PROBLEM TO SOLVE: What you need to produce from the material below is an exact transcription of the lines from the one with "records to provide" through the one with "doubt, choose User/Team", both included, and no other line.

AVAILABLE DATA:
------

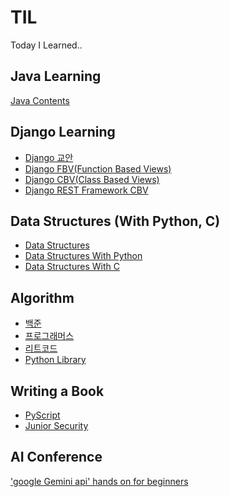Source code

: # TIL
Today I Learned..

## Java Learning
[Java Contents](https://github.com/AMinSC/TIL/tree/main/JavaLearning)

## Django Learning
- [Django 교안](https://github.com/AMinSC/TIL/blob/main/django-laerning/teaching-plan/Django%EA%B5%90%EC%95%88.md)
- [Django FBV(Function Based Views)](https://github.com/AMinSC/TIL/tree/main/django-laerning/hands-on/django-FBV)
- [Django CBV(Class Based Views)](https://github.com/AMinSC/TIL/tree/main/django-laerning/hands-on/myapp-CBV)
- [Django REST Framework CBV](https://github.com/AMinSC/TIL/tree/main/django-laerning/hands-on/restapp-CBV)

## Data Structures (With Python, C)
- [Data Structures]()
- [Data Structures With Python]()
- [Data Structures With C]()

## Algorithm
- [백준](https://github.com/AMinSC/TIL/tree/main/%EB%B0%B1%EC%A4%80)
- [프로그래머스](https://github.com/AMinSC/TIL/tree/main/%ED%94%84%EB%A1%9C%EA%B7%B8%EB%9E%98%EB%A8%B8%EC%8A%A4)
- [리트코드](https://github.com/AMinSC/TIL/tree/main/LeetCode)
- [Python Library](https://github.com/AMinSC/TIL/blob/main/python_study/algorithm/README.md)

## Writing a Book
- [PyScript](https://github.com/AMinSC/pyscript)
- [Junior Security](https://github.com/AMinSC/TIL/tree/main/junior_security)

## AI Conference
['google Gemini api' hands on for beginners](https://github.com/AMinSC/TIL/JejuConference/BuildwithAI)
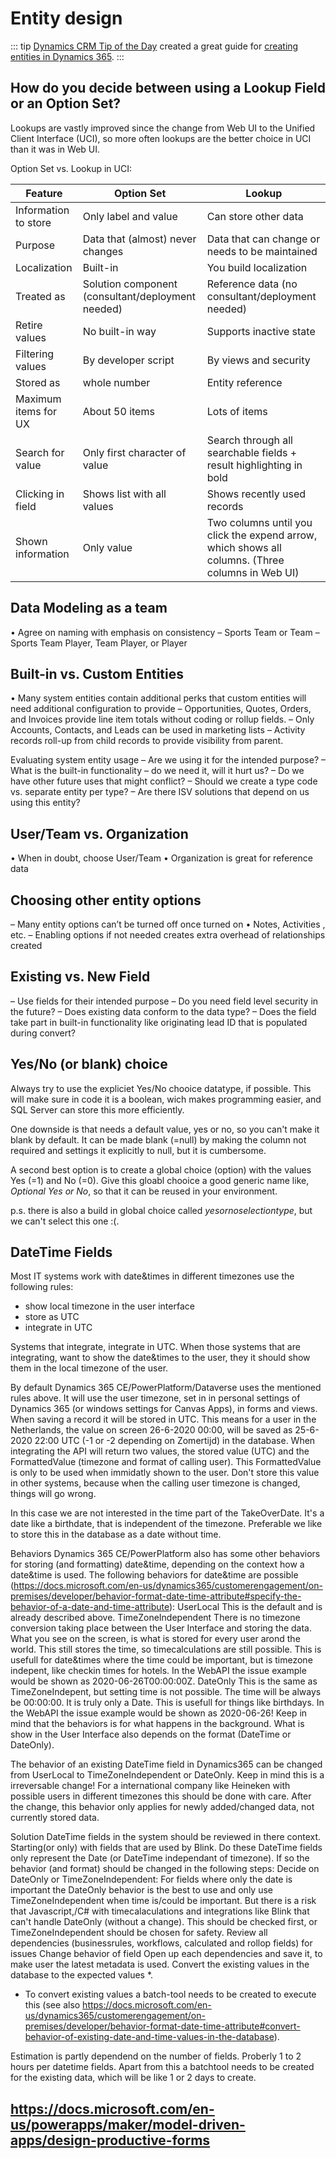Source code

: # Entity design

::: tip
[Dynamics CRM Tip of the Day](https://crmtipoftheday.com/) created a great guide for [creating entities in Dynamics 365](https://crmtipoftheday.com/wp-content/uploads/2016/05/entity.pdf).
:::

## How do you decide between using a Lookup Field or an Option Set?

Lookups are vastly improved since the change from Web UI to the Unified Client Interface (UCI), so more often lookups are the better choice in UCI than it was in Web UI.

Option Set vs. Lookup in UCI:

|Feature             |Option Set                       |Lookup                        |
|--------------------|---------------------------------|------------------------------|
|Information to store|Only label and value             |Can store other data |
|Purpose             |Data that (almost) never changes |Data that can change or needs to be maintained |
|Localization        |Built-in                         |You build localization |
|Treated as          |Solution component (consultant/deployment needed) |Reference data (no consultant/deployment needed) |
|Retire values       |No built-in way                  |Supports inactive state |
|Filtering values    |By developer script              |By views and security |
|Stored as           |whole number                     |Entity reference |
|Maximum items for UX|About 50 items                   |Lots of items |
|Search for value    |Only first character of value    |Search through all searchable fields + result highlighting in bold |
|Clicking in field   |Shows list with all values       |Shows recently used records |
|Shown information   |Only value                       |Two columns until you click the expend arrow, which shows all columns. (Three columns in Web UI) |

## Data Modeling as a team
• Agree on naming with emphasis on consistency
– Sports Team or Team
– Sports Team Player, Team Player, or Player

## Built-in vs. Custom Entities
• Many system entities contain additional perks that custom
entities will need additional configuration to provide
– Opportunities, Quotes, Orders, and Invoices provide line
item totals without coding or rollup fields.
– Only Accounts, Contacts, and Leads can be used in
marketing lists
– Activity records roll-up from child records to provide
visibility from parent. 

Evaluating system entity usage
– Are we using it for the intended purpose?
– What is the built-in functionality – do we need it, will it
hurt us?
– Do we have other future uses that might conflict?
– Should we create a type code vs. separate entity per type?
– Are there ISV solutions that depend on us using this
entity?

## User/Team vs. Organization
• When in doubt, choose User/Team
• Organization is great for reference data

## Choosing other entity options
– Many entity options can’t be turned off once turned on
• Notes, Activities , etc.
– Enabling options if not needed creates extra overhead of relationships created

## Existing vs. New Field
– Use fields for their intended purpose
– Do you need field level security in the future?
– Does existing data conform to the data type?
– Does the field take part in built-in functionality like originating lead ID that is populated during convert?

## Yes/No (or blank) choice

Always try to use the expliciet Yes/No chooice datatype, if possible. This will make sure in code it is a boolean, wich makes programming easier, and SQL Server can store this more efficiently.

One downside is that needs a default value, yes or no, so you can't make it blank by default. It can be made blank (=null) by making the column not required and settings it explicitly to null, but it is cumbersome.

A second best option is to create a global choice (option) with the values Yes (=1) and No (=0). Give this gloabl chooice a good generic name like, *Optional Yes or No*, so that it can be reused in your environment.

p.s. there is also a build in global choice called *yesornoselectiontype*, but we can't select this one :(.

## DateTime Fields

Most IT systems work with date&times in different timezones use the following rules:
- show local timezone in the user interface
- store as UTC
- integrate in UTC

Systems that integrate, integrate in UTC. When those systems that are integrating, want to show the date&times to the user, they it should show them in the local timezone of the user.

By default Dynamics 365 CE/PowerPlatform/Dataverse uses the mentioned rules above. It will use the user timezone, set in in personal settings of Dynamics 365 (or windows settings for Canvas Apps), in forms and views. When saving a record it will be stored in UTC. This means for a user in the Netherlands, the value on screen 26-6-2020 00:00, will be saved as 25-6-2020 22:00 UTC (-1 or -2 depending on Zomertijd) in the database. When integrating the API will return two values, the stored value (UTC) and the FormattedValue (timezone and format of calling user). This FormattedValue is only to be used when immidatly shown to the user. Don't store this value in other systems, because when the calling user timezone is changed, things will go wrong.

In this case we are not interested in the time part of the TakeOverDate. It's a date like a birthdate, that is independent of the timezone. Preferable we like to store this in the database as a date without time.

Behaviors
Dynamics 365 CE/PowerPlatform also has some other behaviors for storing (and formatting) date&time, depending on the context how a date&time is used. The following behaviors for date&time are possible (https://docs.microsoft.com/en-us/dynamics365/customerengagement/on-premises/developer/behavior-format-date-time-attribute#specify-the-behavior-of-a-date-and-time-attribute):
UserLocal
This is the default and is already described above.
TimeZoneIndependent
There is no timezone conversion taking place between the User Interface and storing the data. What you see on the screen, is what is stored for every user arond the world. This still stores the time, so timecalculations are still possible. This is usefull for date&times where the time could be important, but is timezone indepent, like checkin times for hotels.
In the WebAPI the issue example would be shown as 2020-06-26T00:00:00Z.
DateOnly
This is the same as TimeZoneIndepent, but setting time is not possible. The time will be always be 00:00:00. It is truly only a Date. This is usefull for things like birthdays.
In the WebAPI the issue example would be shown as 2020-06-26!
Keep in mind that the behaviors is for what happens in the background. What is show in the User Interface also depends on the format (DateTime or DateOnly).

The behavior of an existing DateTime field in Dynamics365 can be changed from UserLocal to TimeZoneIndependent or DateOnly. Keep in mind this is a irreversable change! For a international company like Heineken with possible users in different timezones this should be done with care. After the change, this behavior only applies for newly added/changed data, not currently stored data.

Solution
DateTime fields in the system should be reviewed in there context. Starting(or only) with fields that are used by Blink. Do these DateTime fields only represent the Date (or DateTime independant of timezone). If so the behavior (and format) should be changed in the following steps:
Decide on DateOnly or TimeZoneIndependent:
For fields where only the date is important the DateOnly behavior is the best to use and only use TimeZoneIndependent when time is/could be important. But there is a risk that Javascript,/C# with timecalaculations and integrations like Blink that can't handle DateOnly (without a change). This should be checked first, or TimeZoneIndependent should be chosen for safety.
Review all dependencies (businessrules, workflows, calculated and rollop fields) for issues
Change behavior of field
Open up each dependencies and save it, to make user the latest metadata is used.
Convert the existing values in the database to the expected values *.
* To convert existing values a batch-tool needs to be created to execute this (see also https://docs.microsoft.com/en-us/dynamics365/customerengagement/on-premises/developer/behavior-format-date-time-attribute#convert-behavior-of-existing-date-and-time-values-in-the-database). 

Estimation is partly dependend on the number of fields. Proberly 1 to 2 hours per datetime fields. Apart from this a batchtool needs to be created for the existing data, which will be like 1 or 2 days to create.


## https://docs.microsoft.com/en-us/powerapps/maker/model-driven-apps/design-productive-forms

------

ANSWER TO THIS TASK:
– Activity records roll-up from child records to provide
visibility from parent. 

Evaluating system entity usage
– Are we using it for the intended purpose?
– What is the built-in functionality – do we need it, will it
hurt us?
– Do we have other future uses that might conflict?
– Should we create a type code vs. separate entity per type?
– Are there ISV solutions that depend on us using this
entity?

## User/Team vs. Organization
• When in doubt, choose User/Team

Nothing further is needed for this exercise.